C’era, un tempo, la propaganda, vale a dire, secondo Treccani: un’azione che tende a influire sull’opinione pubblica, orientando verso determinati comportamenti collettivi, e l’insieme dei mezzi con cui viene svolta.
La propaganda aveva dunque un obiettivo preciso e per raggiungerlo coinvolgeva in modo significativo i principali mezzi di comunicazione e di trasmissione di messaggi e contenuti.
Mezzi di comunicazione che, spesso, coinvolgevano quindi le manifestazioni artistiche.
Sono così nate opere d’arte meravigliose e orrende, strumenti attraverso i quali il “potere” si manifestava.
Nella nostra attuale era economica, anche la propaganda ha mutato la propria forma ma, contrariamente a quanto si tenda ad immaginare, la nuova forma della propaganda non sono i social media. È la statistica.
È vero, molti politici fanno un ricorso anche eccessivo delle potenzialità comunicative dei social network, ma quella è solo la superficie che può far breccia sugli utenti non nativi digitali, perché questi ultimi riconoscono in un attimo quando un contenuto è reale e quando è invece frutto di una strategia. È il loro mondo, e lo sanno governare meglio di quanto a volte tendiamo a credere.
Quello che non sanno governare, invece, è il mondo delle statistiche. Strumenti potentissimi che consentono di proiettare, in modo indiretto, una visione di futuro talvolta inesatta e in alcuni casi addirittura distorta.
Prendiamo il caso della cultura. Solo una decina di anni fa, il conlaculturanonsimangia era un hashtag ante-litteram. Oggi, invece, i giornali sono pieni di pensatori della cultura che affermano quanto la cultura sia il vero motore economico del nostro Paese.
Usano report, indagini di mercato, usano comunicazioni istituzionali.
Usano, in altri termini, tutti i mezzi a disposizione per diffondere un messaggio che è irrimediabilmente teso ad influire sull’opinione pubblica, orientando verso determinati comportamenti collettivi.

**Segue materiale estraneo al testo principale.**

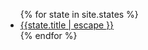 <ul>
{% for state in site.states %}
<li><a href="{{state.permalink}}">{{state.title | escape }}</a></li>
{% endfor %}
</ul>
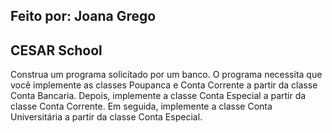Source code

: ## Feito por: Joana Grego
## CESAR School

Construa um programa solicitado por um banco. O programa necessita que você implemente as classes Poupanca e Conta Corrente a partir da classe Conta Bancaria. Depois, implemente a classe Conta Especial a partir da classe Conta Corrente. Em seguida, implemente a classe Conta Universitária a partir da classe Conta Especial.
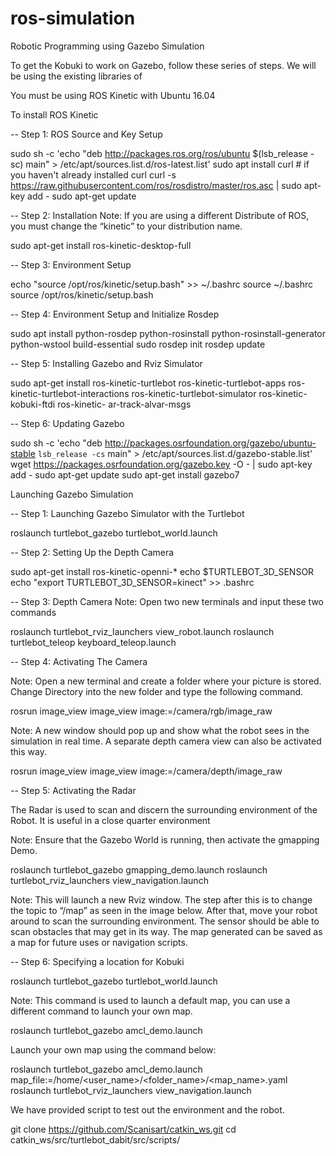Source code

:# ros-simulation
Robotic Programming using Gazebo Simulation

To get the Kobuki to work on Gazebo, follow these series of steps. We will be using the existing libraries of 

You must be using ROS Kinetic with Ubuntu 16.04

To install ROS Kinetic

-- Step 1: ROS Source and Key Setup

sudo sh -c 'echo "deb http://packages.ros.org/ros/ubuntu $(lsb_release -sc) main" > /etc/apt/sources.list.d/ros-latest.list'
sudo apt install curl # if you haven't already installed curl
curl -s https://raw.githubusercontent.com/ros/rosdistro/master/ros.asc | sudo apt-key add -
sudo apt-get update

-- Step 2: Installation
Note: If you are using a different Distribute of ROS, you must change the “kinetic” to your   distribution name.

sudo apt-get install ros-kinetic-desktop-full

-- Step 3: Environment Setup

echo "source /opt/ros/kinetic/setup.bash" >> ~/.bashrc
source ~/.bashrc
source /opt/ros/kinetic/setup.bash

-- Step 4: Environment Setup and Initialize Rosdep

sudo apt install python-rosdep python-rosinstall python-rosinstall-generator python-wstool build-essential
sudo rosdep init
rosdep update

-- Step 5: Installing Gazebo and Rviz Simulator

sudo apt-get install ros-kinetic-turtlebot ros-kinetic-turtlebot-apps ros-kinetic-turtlebot-interactions ros-kinetic-turtlebot-simulator ros-kinetic-kobuki-ftdi ros-kinetic-   ar-track-alvar-msgs

-- Step 6: Updating Gazebo

sudo sh -c 'echo "deb http://packages.osrfoundation.org/gazebo/ubuntu-stable `lsb_release -cs` main" > /etc/apt/sources.list.d/gazebo-stable.list'
wget https://packages.osrfoundation.org/gazebo.key -O - | sudo apt-key add -
sudo apt-get update
sudo apt-get install gazebo7


Launching Gazebo Simulation 

-- Step 1: Launching Gazebo Simulator with the Turtlebot

roslaunch turtlebot_gazebo turtlebot_world.launch

-- Step 2: Setting Up the Depth Camera 

sudo apt-get install ros-kinetic-openni-*
echo $TURTLEBOT_3D_SENSOR
echo "export TURTLEBOT_3D_SENSOR=kinect" >> .bashrc

-- Step 3: Depth Camera 
Note: Open two new terminals and input these two commands

roslaunch turtlebot_rviz_launchers view_robot.launch
roslaunch turtlebot_teleop keyboard_teleop.launch

-- Step 4: Activating The Camera

Note: Open a new terminal and create a folder where your picture is stored. Change Directory into the new folder and type the following command.

rosrun image_view image_view image:=/camera/rgb/image_raw

Note: A new window should pop up and show what the robot sees in the simulation in real time. A separate depth camera view can also be activated this way.

rosrun image_view image_view image:=/camera/depth/image_raw

-- Step 5: Activating the Radar 

The Radar is used to scan and discern the surrounding environment of the Robot. It is useful in a close quarter environment

Note: Ensure that the Gazebo World is running, then activate the gmapping Demo.

roslaunch turtlebot_gazebo gmapping_demo.launch
roslaunch turtlebot_rviz_launchers view_navigation.launch

Note: This will launch a new Rviz window. The step after this is to change the topic to “/map” as seen in the image below. After that, move your robot  around to scan the surrounding environment. The sensor should be able to scan obstacles that may get in its way. The map generated can be saved as a map for future uses or navigation scripts.

-- Step 6: Specifying a location for Kobuki 

roslaunch turtlebot_gazebo turtlebot_world.launch

Note: This command is used to launch a default map, you can use a different command to launch your own map.

roslaunch turtlebot_gazebo amcl_demo.launch

Launch your own map using the command below:

roslaunch turtlebot_gazebo amcl_demo.launch map_file:=/home/<user_name>/<folder_name>/<map_name>.yaml
roslaunch turtlebot_rviz_launchers view_navigation.launch

We have provided script to test out the environment and the robot.

git clone https://github.com/Scanisart/catkin_ws.git
cd catkin_ws/src/turtlebot_dabit/src/scripts/
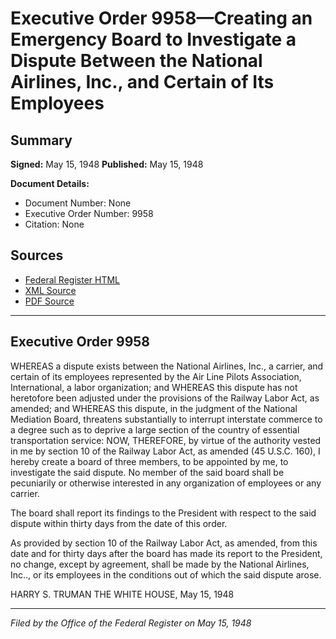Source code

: # Executive Order 9958—Creating an Emergency Board to Investigate a Dispute Between the National Airlines, Inc., and Certain of Its Employees

## Summary

**Signed:** May 15, 1948
**Published:** May 15, 1948

**Document Details:**
- Document Number: None
- Executive Order Number: 9958
- Citation: None

## Sources
- [Federal Register HTML](https://www.presidency.ucsb.edu/documents/executive-order-9958-creating-emergency-board-investigate-dispute-between-the-national)
- [XML Source](None)
- [PDF Source](None)

---

## Executive Order 9958

WHEREAS a dispute exists between the National Airlines, Inc., a carrier, and certain of its employees represented by the Air Line Pilots Association, International, a labor organization; and
WHEREAS this dispute has not heretofore been adjusted under the provisions of the Railway Labor Act, as amended; and
WHEREAS this dispute, in the judgment of the National Mediation Board, threatens substantially to interrupt interstate commerce to a degree such as to deprive a large section of the country of essential transportation service:
NOW, THEREFORE, by virtue of the authority vested in me by section 10 of the Railway Labor Act, as amended (45 U.S.C. 160), I hereby create a board of three members, to be appointed by me, to investigate the said dispute. No member of the said board shall be pecuniarily or otherwise interested in any organization of employees or any carrier.

The board shall report its findings to the President with respect to the said dispute within thirty days from the date of this order.

As provided by section 10 of the Railway Labor Act, as amended, from this date and for thirty days after the board has made its report to the President, no change, except by agreement, shall be made by the National Airlines, Inc.., or its employees in the conditions out of which the said dispute arose.

HARRY S. TRUMAN
THE WHITE HOUSE,
May 15, 1948

---

*Filed by the Office of the Federal Register on May 15, 1948*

Questa vulgata istituzionale ha, probabilmente, uno scopo preciso. Nel campo del business, è risaputo che se “vuoi ottenere soldi” devi mostrarti “in crescita”, perché nessuno pagherà i tuoi debiti.
Rappresentare dunque la cultura come un settore in continua espansione è dunque funzionale a far convergere verso essa finanziamenti pubblici e privati, anche in coerenza con le priorità “contenutistiche” che provengono dalla dimensione comunitaria.
Intento nobile, per certi versi, ma molto pericoloso.
Facciamo un esempio concreto: in un recente report Ernst & Young, si legge che, nel 2019, il valore aggiunto generato dal solo settore delle industrie culturali e creative superava quello di Estrazione di Olio e Gas, Aerospazio, Tessile e vestiario e Automotive messe insieme.
Potrebbe essere un dato positivo, certo, ma che potrebbe avere ricadute importanti sul futuro economico del nostro Paese.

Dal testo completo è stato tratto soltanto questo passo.